Error when downloading full results after join

If you have duplicate columns after a join, you will get an error when trying to download the full results.

Written by manjunath.swamy

Last published at: May 23rd, 2022

Problem

You are working with two tables in a notebook. You perform a join. You can preview the output, but when you try to Download full results you get an error.

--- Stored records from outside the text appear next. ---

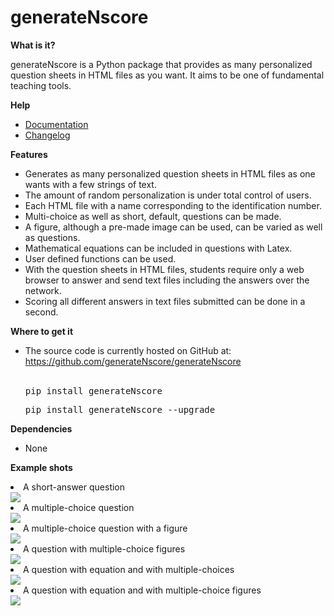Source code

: # generateNscore

<strong>What is it?</strong>

generateNscore is a Python package that provides as many personalized question sheets in HTML files as you want. It aims to be one of fundamental teaching tools.

<strong>Help</strong>
<ul>
<li><a href="https://github.com/generateNscore/generateNscore/wiki">Documentation</a></li>
<li><a href="https://github.com/generateNscore/generateNscore/blob/main/Changelog.md">Changelog</a></li></ul>

<strong>Features</strong>
<ul>
<li>Generates as many personalized question sheets in HTML files as one wants with a few strings of text.</li>
<li>The amount of random personalization is under total control of users.</li>
<li>Each HTML file with a name corresponding to the identification number.</li>
<li>Multi-choice as well as short, default, questions can be made.</li>
<li>A figure, although a pre-made image can be used, can be varied as well as questions.</li>
<li>Mathematical equations can be included in questions with Latex.</li>
<li>User defined functions can be used.</li>
<li>With the question sheets in HTML files, students require only a web browser to answer and send text files including the answers over the network.</li>
<li>Scoring all different answers in text files submitted can be done in a second.</li>
</ul>

<strong>Where to get it</strong>
<ul>
<li>The source code is currently hosted on GitHub at: <a href="https://github.com/generateNscore/generateNscore">https://github.com/generateNscore/generateNscore</a></li>
<br>
<pre lang=sh>pip install generateNscore</pre>

<pre lang=sh>pip install generateNscore --upgrade</pre>
</ul>

<strong>Dependencies</strong>
<ul><li>None</li></ul>

<strong>Example shots</strong>
<li>A short-answer question</li>
<img src="https://github.com/generateNscore/generateNscore/blob/main/img/example1-3.png">
<li>A multiple-choice question</li>
<img src="https://github.com/generateNscore/generateNscore/blob/main/img/example1-6.png">
<li>A multiple-choice question with a figure</li>
<img src="https://github.com/generateNscore/generateNscore/blob/main/img/example1-2.png">
<li>A question with multiple-choice figures</li>
<img src="https://github.com/generateNscore/generateNscore/blob/main/img/example1-1.png">
<li>A question with equation and with multiple-choices</li>
<img src="https://github.com/generateNscore/generateNscore/blob/main/img/example1-4.png">
<li>A question with equation and with multiple-choice figures</li>
<img src="https://github.com/generateNscore/generateNscore/blob/main/img/example1-5.png">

Error in SQL statement: AnalysisException: Found duplicate column(s) when inserting into dbfs:/databricks-results/

Reproduce error

  1. Create two tables.
    %python
    
    from pyspark.sql.functions import *
    
    df = spark.range(12000)
    df = df.withColumn("col2",lit("test"))
    df.createOrReplaceTempView("table1")
    
    df1 = spark.range(5)
    df1.createOrReplaceTempView("table2")
  2. Perform left outer join on the tables.
    %sql
    
    select * from table1 t1 left join table2 t2 on t1.id = t2.id
  3. Click Download preview. A CSV file downloads.
  4. Click Download full results. An error is generated.

Cause

  • Download preview works because this is a frontend only operation that runs in the browser. No constraints are checked and only 1000 rows are included in the CSV file.
  • Download full results re-executes the query in Apache Spark and writes the CSV file internally. The error occurs when duplicate columns are found after a join operation.

Solution

Option 1

If you select all the required columns, and avoid duplicate columns after the join operation, you will not get the error and can download the full result.

%sql

select t1.id, t1.col2 from table1 t1 left join table2 t2 on t1.id = t2.id

Option 2

You can use DataFrames to prevent duplicated columns. If there are no duplicated columns after the join operation, you will not get the error and can download the full result.

%python

result_df = df.join(df1, ["id"],"left")
display(result_df)